:: DATA SUPPLIED ::

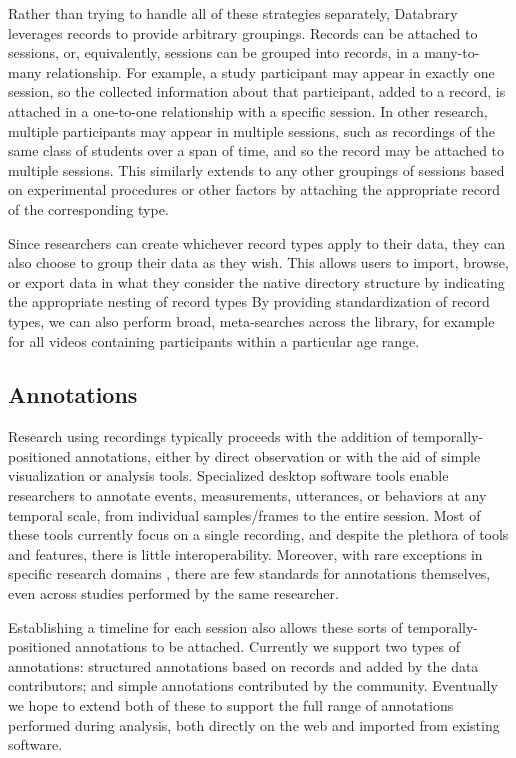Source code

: \documentclass{sig-alternate}
\begin{document}
Rather than trying to handle all of these strategies separately, Databrary leverages records to provide arbitrary groupings.
Records can be attached to sessions, or, equivalently, sessions can be grouped into records, in a many-to-many relationship.
For example, a study participant may appear in exactly one session, so the collected information about that participant, added to a record, is attached in a one-to-one relationship with a specific session.
In other research, multiple participants may appear in multiple sessions, such as recordings of the same class of students over a span of time, and so the record may be attached to multiple sessions.
This similarly extends to any other groupings of sessions based on experimental procedures or other factors by attaching the appropriate record of the corresponding type.

Since researchers can create whichever record types apply to their data, they can also choose to group their data as they wish.
This allows users to import, browse, or export data in what they consider the native directory structure by indicating the appropriate nesting of record types
By providing standardization of record types, we can also perform broad, meta-searches across the library, for example for all videos containing participants within a particular age range.

\subsection{Annotations}

Research using recordings typically proceeds with the addition of temporally-positioned annotations, either by direct observation or with the aid of simple visualization or analysis tools.
Specialized desktop software tools enable researchers to annotate events, measurements, utterances, or behaviors at any temporal scale, from individual samples/frames to the entire session.
Most of these tools currently focus on a single recording, and despite the plethora of tools and features, there is little interoperability.
Moreover, with rare exceptions in specific research domains \cite{MacWhinney2001}, there are few standards for annotations themselves, even across studies performed by the same researcher. 

Establishing a timeline for each session also allows these sorts of temporally-positioned annotations to be attached.
Currently we support two types of annotations: structured annotations based on records and added by the data contributors; and simple annotations contributed by the community.
Eventually we hope to extend both of these to support the full range of annotations performed during analysis, both directly on the web and imported from existing software.
\end{document}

:: THE TASK ::
Exact repetition of all entries is required. The pictures should not appear.

:: RESULT OF THIS TASK ::
Source code

: \documentclass{sig-alternate}
\begin{document}
Rather than trying to handle all of these strategies separately, Databrary leverages records to provide arbitrary groupings.
Records can be attached to sessions, or, equivalently, sessions can be grouped into records, in a many-to-many relationship.
For example, a study participant may appear in exactly one session, so the collected information about that participant, added to a record, is attached in a one-to-one relationship with a specific session.
In other research, multiple participants may appear in multiple sessions, such as recordings of the same class of students over a span of time, and so the record may be attached to multiple sessions.
This similarly extends to any other groupings of sessions based on experimental procedures or other factors by attaching the appropriate record of the corresponding type.

Since researchers can create whichever record types apply to their data, they can also choose to group their data as they wish.
This allows users to import, browse, or export data in what they consider the native directory structure by indicating the appropriate nesting of record types
By providing standardization of record types, we can also perform broad, meta-searches across the library, for example for all videos containing participants within a particular age range.

\subsection{Annotations}

Research using recordings typically proceeds with the addition of temporally-positioned annotations, either by direct observation or with the aid of simple visualization or analysis tools.
Specialized desktop software tools enable researchers to annotate events, measurements, utterances, or behaviors at any temporal scale, from individual samples/frames to the entire session.
Most of these tools currently focus on a single recording, and despite the plethora of tools and features, there is little interoperability.
Moreover, with rare exceptions in specific research domains \cite{MacWhinney2001}, there are few standards for annotations themselves, even across studies performed by the same researcher. 

Establishing a timeline for each session also allows these sorts of temporally-positioned annotations to be attached.
Currently we support two types of annotations: structured annotations based on records and added by the data contributors; and simple annotations contributed by the community.
Eventually we hope to extend both of these to support the full range of annotations performed during analysis, both directly on the web and imported from existing software.
\end{document}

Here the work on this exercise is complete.